══ Records provided ══
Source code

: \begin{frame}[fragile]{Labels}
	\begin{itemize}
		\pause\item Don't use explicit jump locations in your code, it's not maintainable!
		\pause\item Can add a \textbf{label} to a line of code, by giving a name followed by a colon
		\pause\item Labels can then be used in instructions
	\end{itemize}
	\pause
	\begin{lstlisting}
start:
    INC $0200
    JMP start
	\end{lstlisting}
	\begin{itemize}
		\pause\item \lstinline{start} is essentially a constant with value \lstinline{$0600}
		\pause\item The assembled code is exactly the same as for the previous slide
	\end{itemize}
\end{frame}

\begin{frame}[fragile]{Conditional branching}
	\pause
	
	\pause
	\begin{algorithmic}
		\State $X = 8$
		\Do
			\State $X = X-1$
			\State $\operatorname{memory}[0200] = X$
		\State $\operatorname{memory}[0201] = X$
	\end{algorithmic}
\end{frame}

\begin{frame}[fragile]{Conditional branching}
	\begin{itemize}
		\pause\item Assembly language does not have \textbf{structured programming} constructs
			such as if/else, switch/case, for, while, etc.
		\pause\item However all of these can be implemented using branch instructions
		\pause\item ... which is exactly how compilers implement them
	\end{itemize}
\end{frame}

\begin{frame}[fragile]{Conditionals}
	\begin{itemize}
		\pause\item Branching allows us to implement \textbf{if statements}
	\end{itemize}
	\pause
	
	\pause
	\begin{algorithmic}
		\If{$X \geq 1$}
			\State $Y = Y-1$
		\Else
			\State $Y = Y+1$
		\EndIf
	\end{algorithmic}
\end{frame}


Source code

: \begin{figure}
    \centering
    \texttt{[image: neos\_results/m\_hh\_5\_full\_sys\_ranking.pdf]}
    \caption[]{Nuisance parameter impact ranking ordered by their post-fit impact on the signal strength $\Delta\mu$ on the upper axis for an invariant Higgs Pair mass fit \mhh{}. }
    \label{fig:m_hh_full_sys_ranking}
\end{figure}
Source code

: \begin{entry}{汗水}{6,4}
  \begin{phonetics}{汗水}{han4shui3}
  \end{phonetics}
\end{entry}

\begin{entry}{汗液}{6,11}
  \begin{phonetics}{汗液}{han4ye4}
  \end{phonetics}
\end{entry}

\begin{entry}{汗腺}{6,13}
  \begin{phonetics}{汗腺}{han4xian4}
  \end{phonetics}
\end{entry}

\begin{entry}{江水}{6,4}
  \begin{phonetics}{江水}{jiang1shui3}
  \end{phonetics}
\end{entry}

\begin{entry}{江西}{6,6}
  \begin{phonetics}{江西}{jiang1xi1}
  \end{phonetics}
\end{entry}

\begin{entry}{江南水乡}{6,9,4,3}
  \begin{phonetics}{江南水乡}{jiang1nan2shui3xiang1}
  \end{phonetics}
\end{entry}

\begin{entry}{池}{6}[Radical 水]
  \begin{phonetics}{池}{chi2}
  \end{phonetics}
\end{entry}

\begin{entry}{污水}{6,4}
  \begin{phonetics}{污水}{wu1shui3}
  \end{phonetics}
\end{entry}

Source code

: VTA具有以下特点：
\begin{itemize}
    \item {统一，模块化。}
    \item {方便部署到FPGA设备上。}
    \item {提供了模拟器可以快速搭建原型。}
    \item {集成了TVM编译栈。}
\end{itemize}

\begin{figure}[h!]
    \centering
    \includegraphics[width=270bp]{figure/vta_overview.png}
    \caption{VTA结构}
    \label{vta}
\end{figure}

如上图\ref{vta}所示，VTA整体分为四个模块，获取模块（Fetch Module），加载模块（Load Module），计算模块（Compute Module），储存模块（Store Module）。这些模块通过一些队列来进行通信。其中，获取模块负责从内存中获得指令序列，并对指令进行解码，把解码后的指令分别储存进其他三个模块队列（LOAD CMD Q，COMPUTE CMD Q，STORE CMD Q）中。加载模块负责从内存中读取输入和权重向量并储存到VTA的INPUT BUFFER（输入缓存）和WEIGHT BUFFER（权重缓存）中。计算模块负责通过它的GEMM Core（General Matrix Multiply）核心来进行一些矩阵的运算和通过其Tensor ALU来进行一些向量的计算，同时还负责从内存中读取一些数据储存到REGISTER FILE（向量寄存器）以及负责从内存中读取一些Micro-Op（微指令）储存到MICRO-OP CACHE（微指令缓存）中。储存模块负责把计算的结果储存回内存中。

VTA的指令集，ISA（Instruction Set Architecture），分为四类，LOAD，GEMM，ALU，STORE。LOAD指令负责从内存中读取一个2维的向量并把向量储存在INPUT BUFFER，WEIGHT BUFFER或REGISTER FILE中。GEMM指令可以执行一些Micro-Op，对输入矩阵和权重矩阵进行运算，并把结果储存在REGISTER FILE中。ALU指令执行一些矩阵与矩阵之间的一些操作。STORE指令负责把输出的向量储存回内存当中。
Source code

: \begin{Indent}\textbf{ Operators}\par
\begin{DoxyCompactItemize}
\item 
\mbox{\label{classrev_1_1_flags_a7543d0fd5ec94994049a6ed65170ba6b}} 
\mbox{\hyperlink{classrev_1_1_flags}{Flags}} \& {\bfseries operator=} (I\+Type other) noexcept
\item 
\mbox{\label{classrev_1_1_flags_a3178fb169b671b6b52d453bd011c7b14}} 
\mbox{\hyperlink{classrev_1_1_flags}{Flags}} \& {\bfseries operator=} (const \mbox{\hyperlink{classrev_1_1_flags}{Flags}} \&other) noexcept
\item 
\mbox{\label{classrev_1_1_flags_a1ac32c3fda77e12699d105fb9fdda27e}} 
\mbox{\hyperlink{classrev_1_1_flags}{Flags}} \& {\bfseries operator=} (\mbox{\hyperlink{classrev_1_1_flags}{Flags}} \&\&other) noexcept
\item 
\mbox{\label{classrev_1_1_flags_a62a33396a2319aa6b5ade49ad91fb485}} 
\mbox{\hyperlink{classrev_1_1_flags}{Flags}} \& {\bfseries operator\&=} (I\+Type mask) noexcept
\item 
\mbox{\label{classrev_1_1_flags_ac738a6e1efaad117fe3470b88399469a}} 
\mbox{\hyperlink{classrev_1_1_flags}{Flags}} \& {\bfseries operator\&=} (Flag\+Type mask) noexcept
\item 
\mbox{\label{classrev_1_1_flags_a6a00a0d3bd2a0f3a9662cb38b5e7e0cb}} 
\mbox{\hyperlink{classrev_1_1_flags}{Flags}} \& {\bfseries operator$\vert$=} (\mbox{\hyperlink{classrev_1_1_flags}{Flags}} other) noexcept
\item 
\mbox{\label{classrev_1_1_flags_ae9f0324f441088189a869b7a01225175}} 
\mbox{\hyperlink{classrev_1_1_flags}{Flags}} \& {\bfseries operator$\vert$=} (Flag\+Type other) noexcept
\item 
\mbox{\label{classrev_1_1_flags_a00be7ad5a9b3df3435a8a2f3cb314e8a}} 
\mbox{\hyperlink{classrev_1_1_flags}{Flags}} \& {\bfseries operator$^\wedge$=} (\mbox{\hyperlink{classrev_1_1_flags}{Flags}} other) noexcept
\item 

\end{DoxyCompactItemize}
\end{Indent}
═══
══ Records provided ══
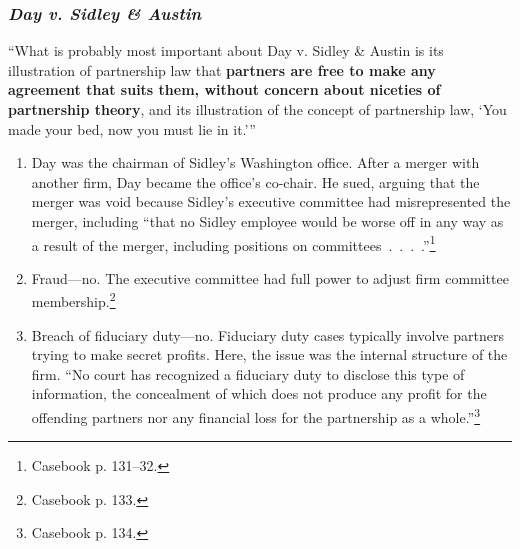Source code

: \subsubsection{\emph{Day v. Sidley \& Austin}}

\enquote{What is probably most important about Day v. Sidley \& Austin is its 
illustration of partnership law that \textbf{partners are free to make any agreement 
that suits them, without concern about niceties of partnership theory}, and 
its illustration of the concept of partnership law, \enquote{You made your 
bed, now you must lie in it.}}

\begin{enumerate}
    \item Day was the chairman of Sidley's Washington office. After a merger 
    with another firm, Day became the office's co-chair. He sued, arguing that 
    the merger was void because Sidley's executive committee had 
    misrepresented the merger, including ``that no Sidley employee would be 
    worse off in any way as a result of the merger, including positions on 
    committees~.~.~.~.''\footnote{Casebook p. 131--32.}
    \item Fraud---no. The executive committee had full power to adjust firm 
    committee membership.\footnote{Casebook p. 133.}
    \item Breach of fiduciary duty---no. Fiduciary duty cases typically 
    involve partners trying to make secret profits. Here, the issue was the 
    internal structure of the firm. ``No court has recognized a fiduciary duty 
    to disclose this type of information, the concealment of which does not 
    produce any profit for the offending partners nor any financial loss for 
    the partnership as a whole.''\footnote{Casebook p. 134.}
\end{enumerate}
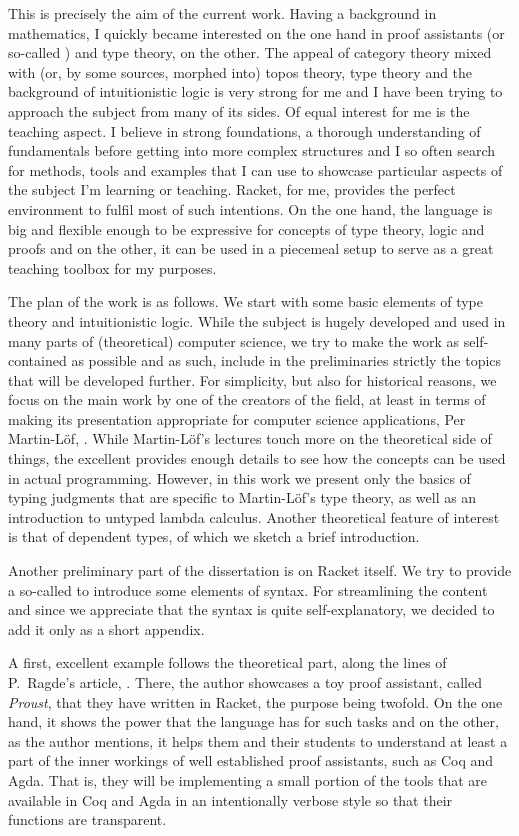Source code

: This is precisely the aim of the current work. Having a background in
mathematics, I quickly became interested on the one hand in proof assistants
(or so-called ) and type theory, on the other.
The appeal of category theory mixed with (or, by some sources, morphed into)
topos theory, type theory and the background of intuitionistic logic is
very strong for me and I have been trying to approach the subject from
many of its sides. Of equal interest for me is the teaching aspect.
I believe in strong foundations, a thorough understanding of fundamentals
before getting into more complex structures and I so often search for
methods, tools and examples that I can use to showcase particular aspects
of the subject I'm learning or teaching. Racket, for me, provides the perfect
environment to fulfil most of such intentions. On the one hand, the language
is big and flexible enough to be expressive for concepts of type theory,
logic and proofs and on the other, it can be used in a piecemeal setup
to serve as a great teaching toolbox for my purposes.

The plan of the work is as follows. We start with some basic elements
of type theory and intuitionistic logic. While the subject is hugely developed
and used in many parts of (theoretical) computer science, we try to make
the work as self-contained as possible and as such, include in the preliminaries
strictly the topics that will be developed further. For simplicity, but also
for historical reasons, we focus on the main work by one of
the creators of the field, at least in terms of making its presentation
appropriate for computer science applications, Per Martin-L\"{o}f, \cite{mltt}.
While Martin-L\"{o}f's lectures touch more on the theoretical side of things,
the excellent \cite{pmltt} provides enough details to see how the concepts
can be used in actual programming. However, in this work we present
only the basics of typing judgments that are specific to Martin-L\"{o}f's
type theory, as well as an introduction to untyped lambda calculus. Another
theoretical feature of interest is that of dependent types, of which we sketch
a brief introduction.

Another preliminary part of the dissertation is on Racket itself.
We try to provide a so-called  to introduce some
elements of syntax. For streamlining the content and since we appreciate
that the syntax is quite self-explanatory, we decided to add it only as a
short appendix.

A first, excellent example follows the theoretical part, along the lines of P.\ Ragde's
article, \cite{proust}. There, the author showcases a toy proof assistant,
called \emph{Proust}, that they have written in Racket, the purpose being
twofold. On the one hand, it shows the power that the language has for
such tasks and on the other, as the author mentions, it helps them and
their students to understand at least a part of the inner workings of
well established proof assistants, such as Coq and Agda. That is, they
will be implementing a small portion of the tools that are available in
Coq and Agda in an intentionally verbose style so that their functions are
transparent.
═══
══ Records provided ══
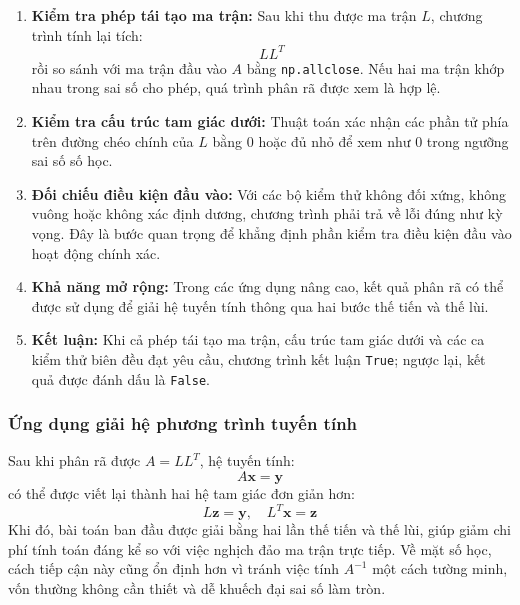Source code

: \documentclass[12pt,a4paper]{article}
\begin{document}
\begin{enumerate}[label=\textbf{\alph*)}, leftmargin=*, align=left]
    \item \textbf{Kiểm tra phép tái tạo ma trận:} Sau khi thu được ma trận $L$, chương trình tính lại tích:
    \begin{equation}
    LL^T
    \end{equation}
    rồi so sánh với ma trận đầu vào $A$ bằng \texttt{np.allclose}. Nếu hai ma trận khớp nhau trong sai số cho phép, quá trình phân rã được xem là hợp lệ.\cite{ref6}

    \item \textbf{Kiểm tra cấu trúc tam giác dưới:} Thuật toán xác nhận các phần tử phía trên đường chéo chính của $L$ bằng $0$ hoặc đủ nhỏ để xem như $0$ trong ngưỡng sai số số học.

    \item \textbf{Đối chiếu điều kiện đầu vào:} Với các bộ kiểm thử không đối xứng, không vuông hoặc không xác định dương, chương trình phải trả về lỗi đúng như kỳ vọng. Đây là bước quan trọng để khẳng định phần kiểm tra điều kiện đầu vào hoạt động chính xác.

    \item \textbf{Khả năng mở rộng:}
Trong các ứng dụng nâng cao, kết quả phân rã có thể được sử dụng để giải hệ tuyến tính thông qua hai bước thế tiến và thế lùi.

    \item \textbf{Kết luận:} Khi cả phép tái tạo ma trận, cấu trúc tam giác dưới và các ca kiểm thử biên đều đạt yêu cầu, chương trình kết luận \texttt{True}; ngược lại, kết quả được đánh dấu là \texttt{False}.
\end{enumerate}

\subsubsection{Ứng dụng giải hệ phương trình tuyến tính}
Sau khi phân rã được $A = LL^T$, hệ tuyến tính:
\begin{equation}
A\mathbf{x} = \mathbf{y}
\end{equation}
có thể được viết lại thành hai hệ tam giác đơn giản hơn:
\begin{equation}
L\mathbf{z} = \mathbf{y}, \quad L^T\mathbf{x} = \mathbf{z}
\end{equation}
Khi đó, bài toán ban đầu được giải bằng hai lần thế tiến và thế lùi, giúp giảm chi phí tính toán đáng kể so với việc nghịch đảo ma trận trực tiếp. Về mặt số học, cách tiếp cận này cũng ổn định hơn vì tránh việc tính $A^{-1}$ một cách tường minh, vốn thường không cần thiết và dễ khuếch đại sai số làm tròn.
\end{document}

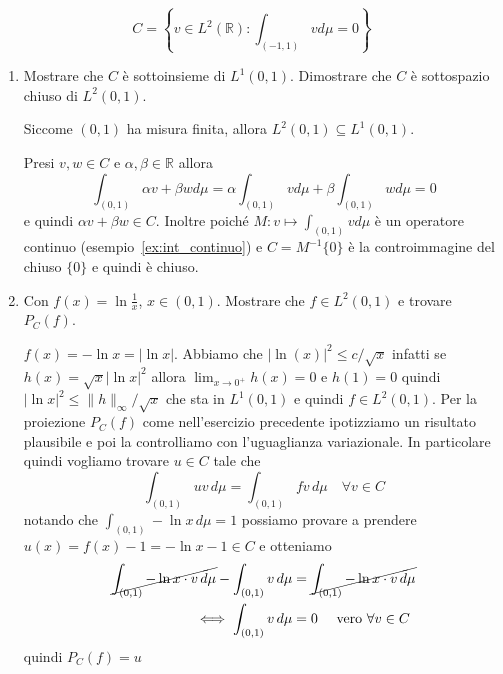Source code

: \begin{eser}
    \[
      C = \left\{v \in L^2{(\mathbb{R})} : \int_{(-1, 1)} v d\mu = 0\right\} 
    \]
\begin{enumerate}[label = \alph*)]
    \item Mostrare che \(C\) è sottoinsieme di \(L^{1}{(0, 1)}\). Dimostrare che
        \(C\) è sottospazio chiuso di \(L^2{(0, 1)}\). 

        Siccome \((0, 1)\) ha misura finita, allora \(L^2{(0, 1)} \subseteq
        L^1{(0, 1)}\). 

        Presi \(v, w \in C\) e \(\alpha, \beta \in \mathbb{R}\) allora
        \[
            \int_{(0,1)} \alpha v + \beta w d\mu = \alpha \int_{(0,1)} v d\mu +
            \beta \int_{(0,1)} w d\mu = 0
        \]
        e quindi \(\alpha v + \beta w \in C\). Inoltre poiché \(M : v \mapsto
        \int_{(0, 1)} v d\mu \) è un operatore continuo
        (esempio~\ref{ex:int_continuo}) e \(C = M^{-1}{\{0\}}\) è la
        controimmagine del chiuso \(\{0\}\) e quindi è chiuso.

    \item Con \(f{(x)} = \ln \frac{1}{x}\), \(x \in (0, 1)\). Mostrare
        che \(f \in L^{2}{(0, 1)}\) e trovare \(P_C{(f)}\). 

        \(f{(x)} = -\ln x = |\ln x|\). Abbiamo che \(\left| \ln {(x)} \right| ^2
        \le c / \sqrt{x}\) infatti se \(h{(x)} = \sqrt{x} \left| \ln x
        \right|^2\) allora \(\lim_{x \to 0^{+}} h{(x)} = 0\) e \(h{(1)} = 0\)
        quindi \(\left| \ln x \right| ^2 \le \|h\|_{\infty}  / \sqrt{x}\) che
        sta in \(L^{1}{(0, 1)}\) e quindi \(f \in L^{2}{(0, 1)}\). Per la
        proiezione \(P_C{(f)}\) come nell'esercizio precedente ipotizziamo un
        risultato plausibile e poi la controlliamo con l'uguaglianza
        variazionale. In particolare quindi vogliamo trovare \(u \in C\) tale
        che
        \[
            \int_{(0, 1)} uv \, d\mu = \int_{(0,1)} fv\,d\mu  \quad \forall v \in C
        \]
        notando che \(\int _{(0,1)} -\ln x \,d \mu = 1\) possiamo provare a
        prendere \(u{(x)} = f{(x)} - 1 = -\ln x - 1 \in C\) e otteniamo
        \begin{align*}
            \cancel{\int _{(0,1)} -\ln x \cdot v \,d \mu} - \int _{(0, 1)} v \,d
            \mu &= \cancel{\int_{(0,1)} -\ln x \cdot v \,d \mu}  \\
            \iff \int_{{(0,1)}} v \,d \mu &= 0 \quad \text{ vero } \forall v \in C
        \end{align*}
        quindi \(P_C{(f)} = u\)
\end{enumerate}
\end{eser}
═══
What the task requires:
Here the job is to set down exactly the lines of the material above that fall between the one with "how the concepts" and the one with "transparent.", inclusive, and nothing beyond them.

Answer:
the excellent \cite{pmltt} provides enough details to see how the concepts
can be used in actual programming. However, in this work we present
only the basics of typing judgments that are specific to Martin-L\"{o}f's
type theory, as well as an introduction to untyped lambda calculus. Another
theoretical feature of interest is that of dependent types, of which we sketch
a brief introduction.

Another preliminary part of the dissertation is on Racket itself.
We try to provide a so-called  to introduce some
elements of syntax. For streamlining the content and since we appreciate
that the syntax is quite self-explanatory, we decided to add it only as a
short appendix.

A first, excellent example follows the theoretical part, along the lines of P.\ Ragde's
article, \cite{proust}. There, the author showcases a toy proof assistant,
called \emph{Proust}, that they have written in Racket, the purpose being
twofold. On the one hand, it shows the power that the language has for
such tasks and on the other, as the author mentions, it helps them and
their students to understand at least a part of the inner workings of
well established proof assistants, such as Coq and Agda. That is, they
will be implementing a small portion of the tools that are available in
Coq and Agda in an intentionally verbose style so that their functions are
transparent.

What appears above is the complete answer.